▶ [EXERCISE GOAL]
Could you repeat all of the entries below word for word, apart from the pictures?

'''

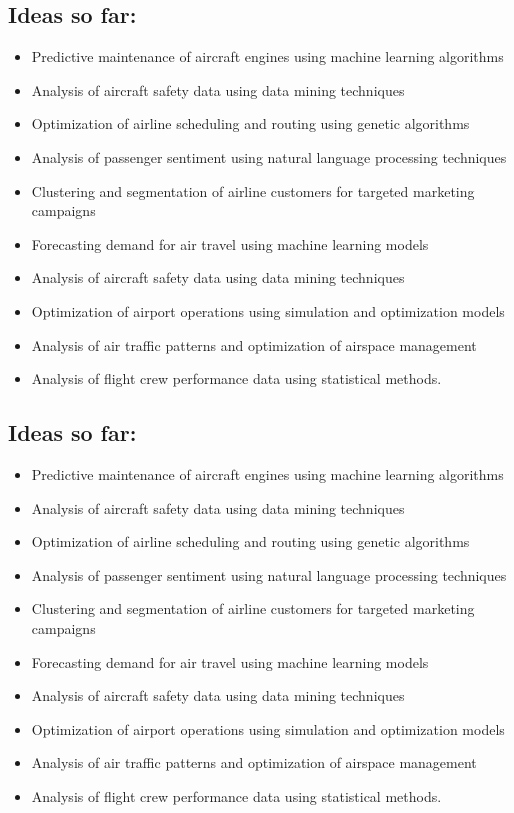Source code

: \subsection{Ideas so far:}
\begin{itemize}
    \item Predictive maintenance of aircraft engines using machine learning algorithms
    \item Analysis of aircraft safety data using data mining techniques
    \item Optimization of airline scheduling and routing using genetic algorithms
    \item Analysis of passenger sentiment using natural language processing techniques
    \item Clustering and segmentation of airline customers for targeted marketing campaigns
    \item Forecasting demand for air travel using machine learning models
    \item Analysis of aircraft safety data using data mining techniques
    \item Optimization of airport operations using simulation and optimization models
    \item Analysis of air traffic patterns and optimization of airspace management
    \item Analysis of flight crew performance data using statistical methods.
\end{itemize}

\subsection{Ideas so far:}
\begin{itemize}
    \item Predictive maintenance of aircraft engines using machine learning algorithms
    \item Analysis of aircraft safety data using data mining techniques
    \item Optimization of airline scheduling and routing using genetic algorithms
    \item Analysis of passenger sentiment using natural language processing techniques
    \item Clustering and segmentation of airline customers for targeted marketing campaigns
    \item Forecasting demand for air travel using machine learning models
    \item Analysis of aircraft safety data using data mining techniques
    \item Optimization of airport operations using simulation and optimization models
    \item Analysis of air traffic patterns and optimization of airspace management
    \item Analysis of flight crew performance data using statistical methods.
\end{itemize}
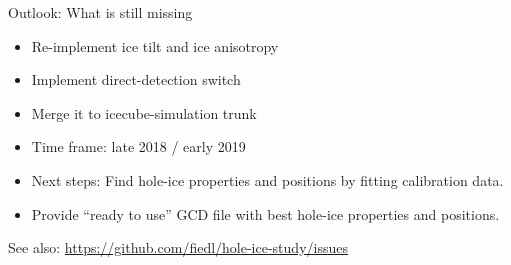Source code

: 
\begin{frame}{Outlook: What is still missing}
  \begin{itemize}
    \item Re-implement ice tilt and ice anisotropy
    \item Implement direct-detection switch
    \item Merge it to icecube-simulation trunk
    \item Time frame: late 2018 / early 2019
  \end{itemize}

  \bigskip
  \begin{itemize}
    \item Next steps: Find hole-ice properties and positions by fitting calibration data.
    \item Provide ``ready to use'' GCD file with best hole-ice properties and positions.
  \end{itemize}

  \bigskip

  See also: \url{https://github.com/fiedl/hole-ice-study/issues}
\end{frame}
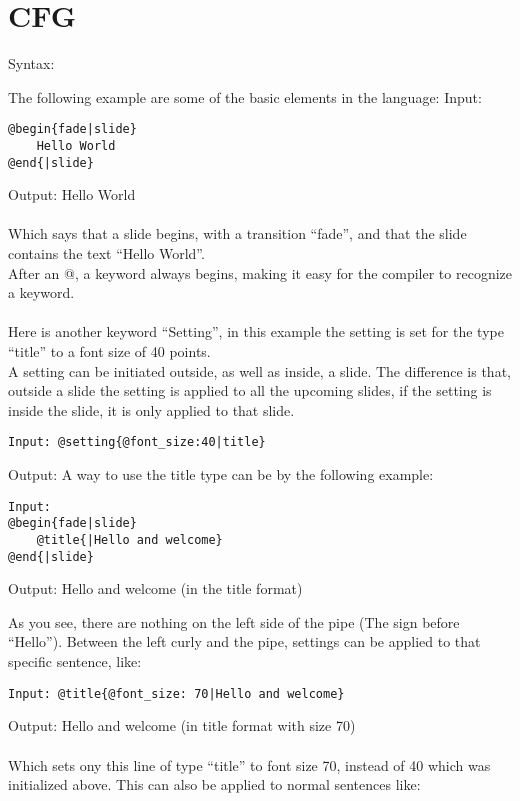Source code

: \chapter{CFG}
Syntax:

The following example are some of the basic elements in the language:
Input:

\begin{verbatim}
@begin{fade|slide}
    Hello World
@end{|slide}
\end{verbatim}

Output: Hello World
\\ \\
Which says that a slide begins, with a transition ``fade'', and that the slide contains the text ``Hello World''. \\
After an @, a keyword always begins, making it easy for the compiler to recognize a keyword.
\\ \\
Here is another keyword ``Setting'', in this example the setting is set for the type ``title'' to a font size of 40 points. \\
A setting can be initiated outside, as well as inside, a slide. The difference is that, outside a slide the setting is applied to all the upcoming slides, if the setting is inside the slide, it is only applied to that slide.

\begin{verbatim}
Input: @setting{@font_size:40|title}
\end{verbatim}

Output: A way to use the title type can be by the following example:

\begin{verbatim}
Input:
@begin{fade|slide}
    @title{|Hello and welcome}
@end{|slide}
\end{verbatim}Output: Hello and welcome (in the title format)

As you see, there are nothing on the left side of the pipe (The sign before ``Hello''). Between the left curly and the pipe, settings can be applied to that specific sentence, like:

\begin{verbatim}
Input: @title{@font_size: 70|Hello and welcome}
\end{verbatim}

Output: Hello and welcome (in title format with size 70)
\\ \\
Which sets ony this line of type ``title'' to font size 70, instead of 40 which was initialized above. This can also be applied to normal sentences like:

'''

▶ [OUTPUT]
Source code

: \subsection{Ideas so far:}
\begin{itemize}
    \item Predictive maintenance of aircraft engines using machine learning algorithms
    \item Analysis of aircraft safety data using data mining techniques
    \item Optimization of airline scheduling and routing using genetic algorithms
    \item Analysis of passenger sentiment using natural language processing techniques
    \item Clustering and segmentation of airline customers for targeted marketing campaigns
    \item Forecasting demand for air travel using machine learning models
    \item Analysis of aircraft safety data using data mining techniques
    \item Optimization of airport operations using simulation and optimization models
    \item Analysis of air traffic patterns and optimization of airspace management
    \item Analysis of flight crew performance data using statistical methods.
\end{itemize}

\subsection{Ideas so far:}
\begin{itemize}
    \item Predictive maintenance of aircraft engines using machine learning algorithms
    \item Analysis of aircraft safety data using data mining techniques
    \item Optimization of airline scheduling and routing using genetic algorithms
    \item Analysis of passenger sentiment using natural language processing techniques
    \item Clustering and segmentation of airline customers for targeted marketing campaigns
    \item Forecasting demand for air travel using machine learning models
    \item Analysis of aircraft safety data using data mining techniques
    \item Optimization of airport operations using simulation and optimization models
    \item Analysis of air traffic patterns and optimization of airspace management
    \item Analysis of flight crew performance data using statistical methods.
\end{itemize}
Source code

: 
\begin{frame}{Outlook: What is still missing}
  \begin{itemize}
    \item Re-implement ice tilt and ice anisotropy
    \item Implement direct-detection switch
    \item Merge it to icecube-simulation trunk
    \item Time frame: late 2018 / early 2019
  \end{itemize}

  \bigskip
  \begin{itemize}
    \item Next steps: Find hole-ice properties and positions by fitting calibration data.
    \item Provide ``ready to use'' GCD file with best hole-ice properties and positions.
  \end{itemize}

  \bigskip

  See also: \url{https://github.com/fiedl/hole-ice-study/issues}
\end{frame}
Source code

: \chapter{CFG}
Syntax:

The following example are some of the basic elements in the language:
Input:

\begin{verbatim}
@begin{fade|slide}
    Hello World
@end{|slide}
\end{verbatim}

Output: Hello World
\\ \\
Which says that a slide begins, with a transition ``fade'', and that the slide contains the text ``Hello World''. \\
After an @, a keyword always begins, making it easy for the compiler to recognize a keyword.
\\ \\
Here is another keyword ``Setting'', in this example the setting is set for the type ``title'' to a font size of 40 points. \\
A setting can be initiated outside, as well as inside, a slide. The difference is that, outside a slide the setting is applied to all the upcoming slides, if the setting is inside the slide, it is only applied to that slide.

\begin{verbatim}
Input: @setting{@font_size:40|title}
\end{verbatim}

Output: A way to use the title type can be by the following example:

\begin{verbatim}
Input:
@begin{fade|slide}
    @title{|Hello and welcome}
@end{|slide}
\end{verbatim}Output: Hello and welcome (in the title format)

As you see, there are nothing on the left side of the pipe (The sign before ``Hello''). Between the left curly and the pipe, settings can be applied to that specific sentence, like:

\begin{verbatim}
Input: @title{@font_size: 70|Hello and welcome}
\end{verbatim}

Output: Hello and welcome (in title format with size 70)
\\ \\
Which sets ony this line of type ``title'' to font size 70, instead of 40 which was initialized above. This can also be applied to normal sentences like:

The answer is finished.